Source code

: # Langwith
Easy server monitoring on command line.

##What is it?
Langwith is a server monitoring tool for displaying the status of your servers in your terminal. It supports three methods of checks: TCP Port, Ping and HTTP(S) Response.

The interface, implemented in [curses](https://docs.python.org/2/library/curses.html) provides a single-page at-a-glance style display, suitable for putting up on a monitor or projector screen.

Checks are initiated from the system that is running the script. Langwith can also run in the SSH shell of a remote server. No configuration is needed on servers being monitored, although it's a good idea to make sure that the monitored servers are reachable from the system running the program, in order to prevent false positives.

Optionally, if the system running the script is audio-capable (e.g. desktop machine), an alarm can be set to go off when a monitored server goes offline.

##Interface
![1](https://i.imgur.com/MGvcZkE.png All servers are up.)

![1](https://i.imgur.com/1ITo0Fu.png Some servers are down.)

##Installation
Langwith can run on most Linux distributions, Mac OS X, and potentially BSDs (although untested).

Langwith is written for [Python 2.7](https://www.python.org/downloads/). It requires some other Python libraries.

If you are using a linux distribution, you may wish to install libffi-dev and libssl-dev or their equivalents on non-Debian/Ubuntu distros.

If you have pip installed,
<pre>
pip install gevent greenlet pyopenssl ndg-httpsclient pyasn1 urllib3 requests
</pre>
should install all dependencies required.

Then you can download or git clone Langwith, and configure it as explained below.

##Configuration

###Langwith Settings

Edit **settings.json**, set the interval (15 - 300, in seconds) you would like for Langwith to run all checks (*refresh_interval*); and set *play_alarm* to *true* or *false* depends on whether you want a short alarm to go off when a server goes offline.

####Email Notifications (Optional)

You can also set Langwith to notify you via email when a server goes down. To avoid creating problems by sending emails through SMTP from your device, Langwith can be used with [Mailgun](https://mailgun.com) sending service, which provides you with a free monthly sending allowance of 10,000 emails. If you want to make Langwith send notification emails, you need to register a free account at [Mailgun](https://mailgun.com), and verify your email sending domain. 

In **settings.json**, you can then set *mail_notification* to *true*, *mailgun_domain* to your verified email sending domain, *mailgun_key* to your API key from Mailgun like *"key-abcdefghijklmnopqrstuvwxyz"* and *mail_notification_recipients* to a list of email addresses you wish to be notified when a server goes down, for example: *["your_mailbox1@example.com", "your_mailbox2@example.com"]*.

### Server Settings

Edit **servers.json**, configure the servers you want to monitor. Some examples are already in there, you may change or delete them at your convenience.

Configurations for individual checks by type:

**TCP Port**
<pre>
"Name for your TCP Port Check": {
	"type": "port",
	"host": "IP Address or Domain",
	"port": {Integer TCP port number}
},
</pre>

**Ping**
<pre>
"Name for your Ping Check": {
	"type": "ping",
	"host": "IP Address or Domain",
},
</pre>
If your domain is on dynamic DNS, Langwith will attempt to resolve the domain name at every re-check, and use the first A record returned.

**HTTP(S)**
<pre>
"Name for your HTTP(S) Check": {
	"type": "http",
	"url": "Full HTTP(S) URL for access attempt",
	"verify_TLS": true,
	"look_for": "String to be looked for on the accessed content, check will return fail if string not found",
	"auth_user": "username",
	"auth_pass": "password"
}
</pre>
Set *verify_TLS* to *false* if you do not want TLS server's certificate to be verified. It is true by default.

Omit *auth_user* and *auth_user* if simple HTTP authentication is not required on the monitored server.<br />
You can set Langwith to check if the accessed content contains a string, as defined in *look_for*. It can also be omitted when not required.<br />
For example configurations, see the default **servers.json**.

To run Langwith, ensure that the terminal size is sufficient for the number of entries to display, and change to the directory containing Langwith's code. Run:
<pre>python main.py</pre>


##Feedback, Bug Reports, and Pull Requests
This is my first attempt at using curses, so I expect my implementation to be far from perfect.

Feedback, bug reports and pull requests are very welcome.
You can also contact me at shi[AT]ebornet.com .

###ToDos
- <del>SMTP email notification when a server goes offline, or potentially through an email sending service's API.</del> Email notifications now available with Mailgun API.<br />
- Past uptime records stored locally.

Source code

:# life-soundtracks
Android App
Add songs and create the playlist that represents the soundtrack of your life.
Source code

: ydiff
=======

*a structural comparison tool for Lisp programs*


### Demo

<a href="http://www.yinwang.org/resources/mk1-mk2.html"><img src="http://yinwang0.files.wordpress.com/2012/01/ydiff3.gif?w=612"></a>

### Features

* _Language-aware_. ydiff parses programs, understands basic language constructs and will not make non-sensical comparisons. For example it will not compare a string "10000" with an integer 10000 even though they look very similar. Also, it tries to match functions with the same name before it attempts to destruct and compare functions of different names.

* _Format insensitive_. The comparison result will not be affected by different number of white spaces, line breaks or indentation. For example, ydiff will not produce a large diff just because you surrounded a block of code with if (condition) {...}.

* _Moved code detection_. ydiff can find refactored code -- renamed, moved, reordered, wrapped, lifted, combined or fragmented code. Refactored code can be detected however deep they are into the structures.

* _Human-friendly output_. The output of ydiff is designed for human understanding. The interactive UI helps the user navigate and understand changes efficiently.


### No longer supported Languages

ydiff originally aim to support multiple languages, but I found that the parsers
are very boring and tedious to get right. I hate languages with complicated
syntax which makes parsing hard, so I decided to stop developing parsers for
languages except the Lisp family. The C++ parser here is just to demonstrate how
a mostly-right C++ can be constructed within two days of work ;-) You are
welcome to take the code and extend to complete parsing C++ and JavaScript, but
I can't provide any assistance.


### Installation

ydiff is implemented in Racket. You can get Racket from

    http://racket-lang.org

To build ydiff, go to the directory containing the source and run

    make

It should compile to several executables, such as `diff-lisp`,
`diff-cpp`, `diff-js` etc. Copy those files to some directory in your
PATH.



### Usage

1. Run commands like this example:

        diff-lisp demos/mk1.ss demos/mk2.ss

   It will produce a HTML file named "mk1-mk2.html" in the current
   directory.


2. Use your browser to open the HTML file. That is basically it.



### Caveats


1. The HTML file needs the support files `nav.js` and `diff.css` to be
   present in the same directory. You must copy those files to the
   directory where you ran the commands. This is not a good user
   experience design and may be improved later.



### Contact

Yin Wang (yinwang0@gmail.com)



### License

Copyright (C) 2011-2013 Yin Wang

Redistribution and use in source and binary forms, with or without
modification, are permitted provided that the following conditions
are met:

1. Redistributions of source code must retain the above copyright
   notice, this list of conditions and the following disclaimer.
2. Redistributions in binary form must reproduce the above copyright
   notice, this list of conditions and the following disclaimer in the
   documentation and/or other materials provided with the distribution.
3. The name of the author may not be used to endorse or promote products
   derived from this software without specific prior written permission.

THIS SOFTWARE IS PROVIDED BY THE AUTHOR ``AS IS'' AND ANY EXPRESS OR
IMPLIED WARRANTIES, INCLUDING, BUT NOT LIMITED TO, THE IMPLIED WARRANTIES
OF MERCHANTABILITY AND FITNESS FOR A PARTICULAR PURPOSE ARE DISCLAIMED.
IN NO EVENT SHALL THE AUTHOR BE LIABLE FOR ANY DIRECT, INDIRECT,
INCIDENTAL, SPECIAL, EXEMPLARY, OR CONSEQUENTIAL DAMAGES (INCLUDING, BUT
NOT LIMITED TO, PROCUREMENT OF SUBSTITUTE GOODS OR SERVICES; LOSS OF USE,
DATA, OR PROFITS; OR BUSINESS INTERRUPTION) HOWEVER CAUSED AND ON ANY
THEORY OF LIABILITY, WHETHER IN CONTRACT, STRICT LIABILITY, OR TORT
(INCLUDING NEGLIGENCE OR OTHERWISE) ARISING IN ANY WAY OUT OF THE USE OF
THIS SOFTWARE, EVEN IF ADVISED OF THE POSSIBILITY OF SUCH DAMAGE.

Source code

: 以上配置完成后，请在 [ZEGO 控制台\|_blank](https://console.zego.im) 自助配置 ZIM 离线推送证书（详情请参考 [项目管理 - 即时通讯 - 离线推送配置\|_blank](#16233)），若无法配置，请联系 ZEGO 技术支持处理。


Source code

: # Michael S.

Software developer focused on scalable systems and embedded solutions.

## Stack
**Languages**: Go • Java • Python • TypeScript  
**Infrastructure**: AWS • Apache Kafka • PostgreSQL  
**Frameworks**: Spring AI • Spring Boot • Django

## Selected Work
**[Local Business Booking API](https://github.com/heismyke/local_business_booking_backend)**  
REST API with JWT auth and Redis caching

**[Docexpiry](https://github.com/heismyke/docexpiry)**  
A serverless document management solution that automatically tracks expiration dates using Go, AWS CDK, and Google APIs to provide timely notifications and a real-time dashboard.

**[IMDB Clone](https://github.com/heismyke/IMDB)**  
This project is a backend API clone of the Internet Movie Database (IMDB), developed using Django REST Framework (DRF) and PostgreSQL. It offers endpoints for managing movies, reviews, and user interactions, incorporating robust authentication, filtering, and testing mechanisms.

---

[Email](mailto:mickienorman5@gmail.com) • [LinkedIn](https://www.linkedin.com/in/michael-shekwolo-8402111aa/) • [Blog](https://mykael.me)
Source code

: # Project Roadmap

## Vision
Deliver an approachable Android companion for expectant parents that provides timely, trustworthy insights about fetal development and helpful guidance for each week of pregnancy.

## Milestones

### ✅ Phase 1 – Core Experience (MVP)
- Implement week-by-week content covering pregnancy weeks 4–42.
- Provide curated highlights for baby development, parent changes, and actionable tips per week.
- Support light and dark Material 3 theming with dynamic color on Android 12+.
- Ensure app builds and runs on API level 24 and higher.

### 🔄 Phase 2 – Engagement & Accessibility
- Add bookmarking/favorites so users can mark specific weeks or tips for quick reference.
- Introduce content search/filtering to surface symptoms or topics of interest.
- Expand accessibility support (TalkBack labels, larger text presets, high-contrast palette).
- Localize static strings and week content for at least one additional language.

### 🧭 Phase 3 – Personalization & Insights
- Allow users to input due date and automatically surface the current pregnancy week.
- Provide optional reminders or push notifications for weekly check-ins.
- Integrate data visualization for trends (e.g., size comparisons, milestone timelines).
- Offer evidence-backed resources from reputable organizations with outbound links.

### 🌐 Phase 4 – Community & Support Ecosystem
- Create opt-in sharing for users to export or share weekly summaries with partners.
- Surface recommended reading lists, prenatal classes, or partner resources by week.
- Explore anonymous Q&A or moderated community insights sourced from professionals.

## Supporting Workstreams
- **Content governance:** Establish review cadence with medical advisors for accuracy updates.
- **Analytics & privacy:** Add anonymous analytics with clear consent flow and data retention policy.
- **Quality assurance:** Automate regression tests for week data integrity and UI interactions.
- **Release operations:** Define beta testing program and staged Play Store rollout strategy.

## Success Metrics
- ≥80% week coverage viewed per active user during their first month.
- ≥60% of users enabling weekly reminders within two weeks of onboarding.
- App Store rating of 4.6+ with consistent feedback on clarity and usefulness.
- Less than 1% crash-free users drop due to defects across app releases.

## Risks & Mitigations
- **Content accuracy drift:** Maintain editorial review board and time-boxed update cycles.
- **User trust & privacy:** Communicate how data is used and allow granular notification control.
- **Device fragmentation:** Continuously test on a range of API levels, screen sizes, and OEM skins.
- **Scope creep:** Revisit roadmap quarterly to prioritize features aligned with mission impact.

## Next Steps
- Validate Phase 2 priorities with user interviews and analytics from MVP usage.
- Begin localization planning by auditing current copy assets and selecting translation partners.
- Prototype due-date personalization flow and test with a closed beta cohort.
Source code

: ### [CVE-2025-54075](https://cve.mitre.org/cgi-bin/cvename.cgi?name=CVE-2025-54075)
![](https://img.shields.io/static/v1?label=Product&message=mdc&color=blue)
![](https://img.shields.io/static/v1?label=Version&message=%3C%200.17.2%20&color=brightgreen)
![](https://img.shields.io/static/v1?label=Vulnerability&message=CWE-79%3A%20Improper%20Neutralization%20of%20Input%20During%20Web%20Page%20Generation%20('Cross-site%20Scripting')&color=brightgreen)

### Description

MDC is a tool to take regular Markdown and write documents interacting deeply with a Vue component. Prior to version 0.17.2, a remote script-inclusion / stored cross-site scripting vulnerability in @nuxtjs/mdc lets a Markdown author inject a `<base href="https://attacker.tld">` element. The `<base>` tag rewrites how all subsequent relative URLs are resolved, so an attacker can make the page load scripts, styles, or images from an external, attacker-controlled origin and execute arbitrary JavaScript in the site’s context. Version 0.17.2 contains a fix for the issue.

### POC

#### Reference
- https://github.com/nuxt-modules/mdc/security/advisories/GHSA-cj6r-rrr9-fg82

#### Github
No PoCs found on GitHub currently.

*-*-*

WORK INSTRUCTION.
Which lines above contain the word "configure"? List them.

YOUR SOLUTION.
Then you can download or git clone Langwith, and configure it as explained below.
Edit **servers.json**, configure the servers you want to monitor. Some examples are already in there, you may change or delete them at your convenience.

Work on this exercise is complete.